Nadezhda Stepanovna Sokhanskaia

Fiction and Nonfiction Writer and Playwright

  • Born: February 17, 1823
  • Birthplace: Khar'kov, southern Russia
  • Died: December 3, 1884

Biography

Best known for her fiction, the provincial author and deeply religious woman Nadezhda Stepanovna Sokhanskaia also wrote autobiography, critical and ethnographical essays, and was a voluminous correspondent. Sokhanskaia was likely born on February 17, 1823, in the Khar’kov area of southern Russia, to Stepan Pavlovich Sokhansky and Varvara Grigor’evna Lokhvitskaia. Although Sokhanskaia’s family was poor, she was able to receive a stipend to attend a government boarding school in Khar’kov from 1834 to 1840. Upon graduation, Sokhanskaia returned to Makarovka, her family’s remote estate, where she lived and wrote until death.

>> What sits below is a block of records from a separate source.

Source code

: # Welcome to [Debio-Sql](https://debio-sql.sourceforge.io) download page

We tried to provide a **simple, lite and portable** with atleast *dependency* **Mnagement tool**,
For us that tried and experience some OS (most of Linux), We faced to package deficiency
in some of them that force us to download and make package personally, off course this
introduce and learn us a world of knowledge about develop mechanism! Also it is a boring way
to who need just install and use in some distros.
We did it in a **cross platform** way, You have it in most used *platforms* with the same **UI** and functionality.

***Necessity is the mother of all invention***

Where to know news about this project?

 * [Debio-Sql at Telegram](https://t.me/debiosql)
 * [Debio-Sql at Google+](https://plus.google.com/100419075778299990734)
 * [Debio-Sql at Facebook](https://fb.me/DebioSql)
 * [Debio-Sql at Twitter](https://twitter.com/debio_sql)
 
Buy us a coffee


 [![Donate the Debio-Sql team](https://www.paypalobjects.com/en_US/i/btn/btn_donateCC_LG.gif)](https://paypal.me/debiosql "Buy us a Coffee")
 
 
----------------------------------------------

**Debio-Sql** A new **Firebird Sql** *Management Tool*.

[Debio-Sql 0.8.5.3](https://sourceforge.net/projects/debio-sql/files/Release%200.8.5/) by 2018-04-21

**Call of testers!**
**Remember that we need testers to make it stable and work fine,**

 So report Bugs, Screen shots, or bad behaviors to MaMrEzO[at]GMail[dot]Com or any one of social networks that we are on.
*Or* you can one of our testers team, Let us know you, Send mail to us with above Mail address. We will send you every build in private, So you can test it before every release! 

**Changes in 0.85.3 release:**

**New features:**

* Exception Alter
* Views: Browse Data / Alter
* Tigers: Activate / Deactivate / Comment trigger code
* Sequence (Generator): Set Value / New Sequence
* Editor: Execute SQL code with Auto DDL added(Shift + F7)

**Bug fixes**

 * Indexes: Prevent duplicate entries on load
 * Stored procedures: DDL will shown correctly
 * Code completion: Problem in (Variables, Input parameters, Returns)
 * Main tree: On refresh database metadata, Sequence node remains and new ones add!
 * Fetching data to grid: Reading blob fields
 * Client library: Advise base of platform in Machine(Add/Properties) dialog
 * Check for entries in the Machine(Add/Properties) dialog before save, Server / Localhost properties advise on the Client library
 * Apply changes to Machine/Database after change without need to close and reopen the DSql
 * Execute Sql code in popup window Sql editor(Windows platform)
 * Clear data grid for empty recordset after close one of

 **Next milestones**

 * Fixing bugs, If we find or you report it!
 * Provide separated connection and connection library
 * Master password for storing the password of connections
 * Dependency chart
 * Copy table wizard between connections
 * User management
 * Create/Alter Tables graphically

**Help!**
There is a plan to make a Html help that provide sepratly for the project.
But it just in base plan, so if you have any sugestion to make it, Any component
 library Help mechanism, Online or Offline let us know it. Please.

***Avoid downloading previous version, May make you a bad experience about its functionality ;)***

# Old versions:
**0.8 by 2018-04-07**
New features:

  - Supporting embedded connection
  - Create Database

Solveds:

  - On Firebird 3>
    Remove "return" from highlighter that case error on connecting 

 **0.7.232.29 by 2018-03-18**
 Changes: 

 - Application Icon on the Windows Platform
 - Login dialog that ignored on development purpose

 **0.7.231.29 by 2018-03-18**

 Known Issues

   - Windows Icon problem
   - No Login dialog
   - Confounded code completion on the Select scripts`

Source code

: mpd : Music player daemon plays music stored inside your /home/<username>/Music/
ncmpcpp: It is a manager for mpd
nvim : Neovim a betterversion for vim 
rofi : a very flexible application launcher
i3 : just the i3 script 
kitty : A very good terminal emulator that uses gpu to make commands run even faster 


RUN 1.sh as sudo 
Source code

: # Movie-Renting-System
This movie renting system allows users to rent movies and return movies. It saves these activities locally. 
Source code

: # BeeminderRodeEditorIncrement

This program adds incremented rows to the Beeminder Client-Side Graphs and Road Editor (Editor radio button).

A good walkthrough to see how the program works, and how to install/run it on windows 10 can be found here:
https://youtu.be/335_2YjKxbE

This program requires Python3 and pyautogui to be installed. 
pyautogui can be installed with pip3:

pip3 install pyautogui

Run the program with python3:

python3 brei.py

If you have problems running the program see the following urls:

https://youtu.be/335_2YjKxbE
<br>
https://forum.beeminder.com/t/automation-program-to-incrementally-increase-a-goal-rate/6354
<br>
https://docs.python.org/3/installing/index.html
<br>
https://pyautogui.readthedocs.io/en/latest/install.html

Her mother’s familiarity with Russian folk songs and her aunt’s storytelling abilities both instilled in Sokhanskaia a love of “Little Russia” (the provinces) and provided her with inspiration and material for her own writing. In 1844, Sokhanskaia’s first story, “Maior Smagin” (Major Smagin), was published in Syn otechestva (son of the fatherland). When another story, “Grafinia D.” (Countess D.), was turned down by Sovremennik (the contemporary), the journal’s editor, Petr Aleksandrovich Pletnev, sent Sokhanskaia an encouraging letter, thus beginning a correspondence which lasted until 1865.

Pletnev accepted Sokhanskaia’s request to be her mentor. One of the results of this epistolary relationship was Sokhanskaia’s autobiography, essentially an exercise in style. Written during 1847 and 1848 but not published until 1896, the work provides a glimpse into provincial girlhood.

Sokhanskaia’s fiction did not draw much attention until 1856, when part of “Gaika” (the linchpin) appeared in Panteon. Subsequently, the editors at other journals solicited contributions from Sokhanskaia. Although only published by Russkii vestnik (the Russian messenger) in excerpted form (much to Sokhanskaia’s chagrin), “Posle obeda v gostiakh” (an after-dinner visit, 1858) was heralded as an important story. Critics, particularly those involved in the Slavophile movement, praised Sokhanskaia for her characterizations and for her understanding of provincial Russian dialect and folk songs.

The year 1860 was a productive one for Sokhanskaia: She worked on a group of historical studies commissioned by Otechestvennye zapiski (notes of the fatherland), completed “Gaika,” and published two collections of songs she had been collecting and transcribing—Neskol’ko russkikh pesen’ (zapisannykh v Staro-oskol’skom uezde, Kurskoi gubernii) (some Russian Songs [Transcribed in Staro-skol’skii district, Kursk province]) and Ostatki boiarskikh pesen’ (fragments of Boyar songs). Sokhanskaia left Makarovka in 1862, when she traveled to Moscow and St. Petersburg. Here, she met many of the writers with whom she had corresponded.

The following year, her collection Povesti (stories) was published. When it was reviewed negatively (for times had changed and the revolutionary democrats wanted a literature that demanded social and political action), Sokhanskaia began to write articles for the weekly newspaper Den’ (day). In addition to writing, Sokhanskaia was an active member of her agricultural community and helped to found schools for Khar’kov’s illiterate peasants. At the end of the twentieth century, Sokhanskaia received some attention for her role as a Russian woman writer. Perhaps most remarkable was her success in documenting, both in her fiction and in her nonfiction, the language and traditions of the Russian provinces.